To do: Copy every line of the records that includes the word "Google".

Extracted entries:
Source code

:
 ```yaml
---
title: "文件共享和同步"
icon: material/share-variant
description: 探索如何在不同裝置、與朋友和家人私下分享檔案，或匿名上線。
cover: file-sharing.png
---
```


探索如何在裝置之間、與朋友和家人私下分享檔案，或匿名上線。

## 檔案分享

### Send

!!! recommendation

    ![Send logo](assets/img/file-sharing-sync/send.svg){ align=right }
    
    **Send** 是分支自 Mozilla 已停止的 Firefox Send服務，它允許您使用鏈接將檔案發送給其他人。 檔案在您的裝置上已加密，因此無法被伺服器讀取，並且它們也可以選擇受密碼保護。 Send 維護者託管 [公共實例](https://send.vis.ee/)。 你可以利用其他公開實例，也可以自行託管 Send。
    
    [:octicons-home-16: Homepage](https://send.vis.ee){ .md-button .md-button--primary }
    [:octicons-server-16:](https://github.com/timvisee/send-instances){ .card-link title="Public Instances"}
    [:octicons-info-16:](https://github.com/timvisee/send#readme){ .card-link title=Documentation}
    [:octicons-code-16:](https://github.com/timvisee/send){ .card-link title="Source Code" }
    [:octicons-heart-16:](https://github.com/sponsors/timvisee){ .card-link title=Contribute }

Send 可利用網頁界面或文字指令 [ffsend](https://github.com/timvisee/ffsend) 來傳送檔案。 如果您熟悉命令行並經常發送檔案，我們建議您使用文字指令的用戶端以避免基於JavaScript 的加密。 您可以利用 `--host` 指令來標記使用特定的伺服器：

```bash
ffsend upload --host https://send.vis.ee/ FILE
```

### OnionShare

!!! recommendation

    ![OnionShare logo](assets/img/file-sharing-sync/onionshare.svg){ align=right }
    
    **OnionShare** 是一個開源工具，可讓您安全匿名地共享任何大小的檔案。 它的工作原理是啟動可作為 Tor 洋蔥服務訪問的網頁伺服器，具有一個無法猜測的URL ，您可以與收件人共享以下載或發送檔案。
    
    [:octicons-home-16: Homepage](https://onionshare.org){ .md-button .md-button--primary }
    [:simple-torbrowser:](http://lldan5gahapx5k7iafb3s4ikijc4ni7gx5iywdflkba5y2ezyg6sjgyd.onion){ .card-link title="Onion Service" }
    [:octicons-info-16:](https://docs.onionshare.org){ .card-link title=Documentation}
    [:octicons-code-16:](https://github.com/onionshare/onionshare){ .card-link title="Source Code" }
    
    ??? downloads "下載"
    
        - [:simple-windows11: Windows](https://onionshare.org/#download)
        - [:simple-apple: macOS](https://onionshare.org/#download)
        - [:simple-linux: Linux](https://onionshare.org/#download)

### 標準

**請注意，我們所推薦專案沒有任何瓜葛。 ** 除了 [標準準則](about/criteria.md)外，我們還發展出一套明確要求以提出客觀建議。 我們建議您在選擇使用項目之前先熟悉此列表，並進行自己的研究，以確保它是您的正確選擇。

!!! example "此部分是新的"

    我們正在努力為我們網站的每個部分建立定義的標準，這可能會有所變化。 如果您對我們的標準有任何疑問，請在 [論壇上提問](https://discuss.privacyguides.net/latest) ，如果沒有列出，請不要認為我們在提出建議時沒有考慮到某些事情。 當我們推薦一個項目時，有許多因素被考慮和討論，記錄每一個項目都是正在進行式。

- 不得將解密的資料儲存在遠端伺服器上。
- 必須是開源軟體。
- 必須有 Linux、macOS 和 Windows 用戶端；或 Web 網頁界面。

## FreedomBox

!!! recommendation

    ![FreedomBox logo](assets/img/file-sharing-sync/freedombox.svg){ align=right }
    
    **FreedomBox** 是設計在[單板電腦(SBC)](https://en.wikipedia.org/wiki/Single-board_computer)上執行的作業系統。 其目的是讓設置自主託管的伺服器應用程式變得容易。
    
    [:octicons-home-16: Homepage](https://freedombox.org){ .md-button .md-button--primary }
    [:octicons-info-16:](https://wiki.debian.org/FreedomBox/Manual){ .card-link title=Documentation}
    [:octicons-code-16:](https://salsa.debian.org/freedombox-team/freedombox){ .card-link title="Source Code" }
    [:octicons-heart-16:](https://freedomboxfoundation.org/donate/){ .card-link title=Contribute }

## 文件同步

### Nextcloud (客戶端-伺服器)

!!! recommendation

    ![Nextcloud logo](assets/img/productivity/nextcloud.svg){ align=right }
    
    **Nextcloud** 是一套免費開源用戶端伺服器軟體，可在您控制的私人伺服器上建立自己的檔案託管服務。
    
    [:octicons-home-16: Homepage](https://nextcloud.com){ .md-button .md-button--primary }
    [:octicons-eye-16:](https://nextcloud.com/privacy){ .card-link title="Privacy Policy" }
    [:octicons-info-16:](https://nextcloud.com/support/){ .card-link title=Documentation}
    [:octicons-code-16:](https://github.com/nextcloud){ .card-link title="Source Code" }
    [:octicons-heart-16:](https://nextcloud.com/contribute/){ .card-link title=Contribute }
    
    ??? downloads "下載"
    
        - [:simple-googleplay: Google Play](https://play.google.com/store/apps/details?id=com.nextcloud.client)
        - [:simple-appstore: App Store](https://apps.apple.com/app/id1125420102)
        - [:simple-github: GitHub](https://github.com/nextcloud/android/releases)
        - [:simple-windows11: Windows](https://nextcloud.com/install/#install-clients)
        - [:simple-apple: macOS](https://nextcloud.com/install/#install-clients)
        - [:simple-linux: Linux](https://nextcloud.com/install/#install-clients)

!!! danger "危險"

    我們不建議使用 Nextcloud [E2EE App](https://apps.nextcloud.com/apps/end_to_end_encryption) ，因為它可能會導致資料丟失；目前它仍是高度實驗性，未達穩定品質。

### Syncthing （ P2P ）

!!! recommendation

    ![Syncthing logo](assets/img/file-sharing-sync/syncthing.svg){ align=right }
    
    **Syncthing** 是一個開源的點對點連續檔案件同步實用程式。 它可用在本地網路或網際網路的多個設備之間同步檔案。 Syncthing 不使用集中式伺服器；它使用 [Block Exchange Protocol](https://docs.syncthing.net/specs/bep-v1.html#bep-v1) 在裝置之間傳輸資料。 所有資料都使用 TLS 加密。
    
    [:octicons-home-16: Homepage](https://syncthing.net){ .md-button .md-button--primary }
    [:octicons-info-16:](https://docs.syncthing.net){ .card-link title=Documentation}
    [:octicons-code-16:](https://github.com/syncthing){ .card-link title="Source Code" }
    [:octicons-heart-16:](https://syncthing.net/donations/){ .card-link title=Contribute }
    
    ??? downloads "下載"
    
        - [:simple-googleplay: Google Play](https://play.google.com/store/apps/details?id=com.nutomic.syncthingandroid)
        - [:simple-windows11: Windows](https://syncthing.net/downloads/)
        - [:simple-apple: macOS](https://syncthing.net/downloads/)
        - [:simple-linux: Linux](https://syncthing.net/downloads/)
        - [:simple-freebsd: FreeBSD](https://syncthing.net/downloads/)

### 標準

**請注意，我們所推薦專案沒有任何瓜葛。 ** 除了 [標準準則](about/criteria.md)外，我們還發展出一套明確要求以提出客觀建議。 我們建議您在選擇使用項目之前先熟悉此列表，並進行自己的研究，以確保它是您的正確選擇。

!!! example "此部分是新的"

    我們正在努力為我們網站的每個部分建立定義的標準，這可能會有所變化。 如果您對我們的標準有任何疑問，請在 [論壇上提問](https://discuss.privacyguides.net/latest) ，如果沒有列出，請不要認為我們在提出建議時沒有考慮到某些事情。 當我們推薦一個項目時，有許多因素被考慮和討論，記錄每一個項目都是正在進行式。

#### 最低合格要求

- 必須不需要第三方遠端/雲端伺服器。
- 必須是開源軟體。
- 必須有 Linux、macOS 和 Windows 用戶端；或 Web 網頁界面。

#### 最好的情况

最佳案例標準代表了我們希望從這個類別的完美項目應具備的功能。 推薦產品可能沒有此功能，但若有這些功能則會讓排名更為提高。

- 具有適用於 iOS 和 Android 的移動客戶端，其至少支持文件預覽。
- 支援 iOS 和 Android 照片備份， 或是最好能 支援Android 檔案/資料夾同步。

Solution:
        - [:simple-googleplay: Google Play](https://play.google.com/store/apps/details?id=com.nextcloud.client)
        - [:simple-googleplay: Google Play](https://play.google.com/store/apps/details?id=com.nutomic.syncthingandroid)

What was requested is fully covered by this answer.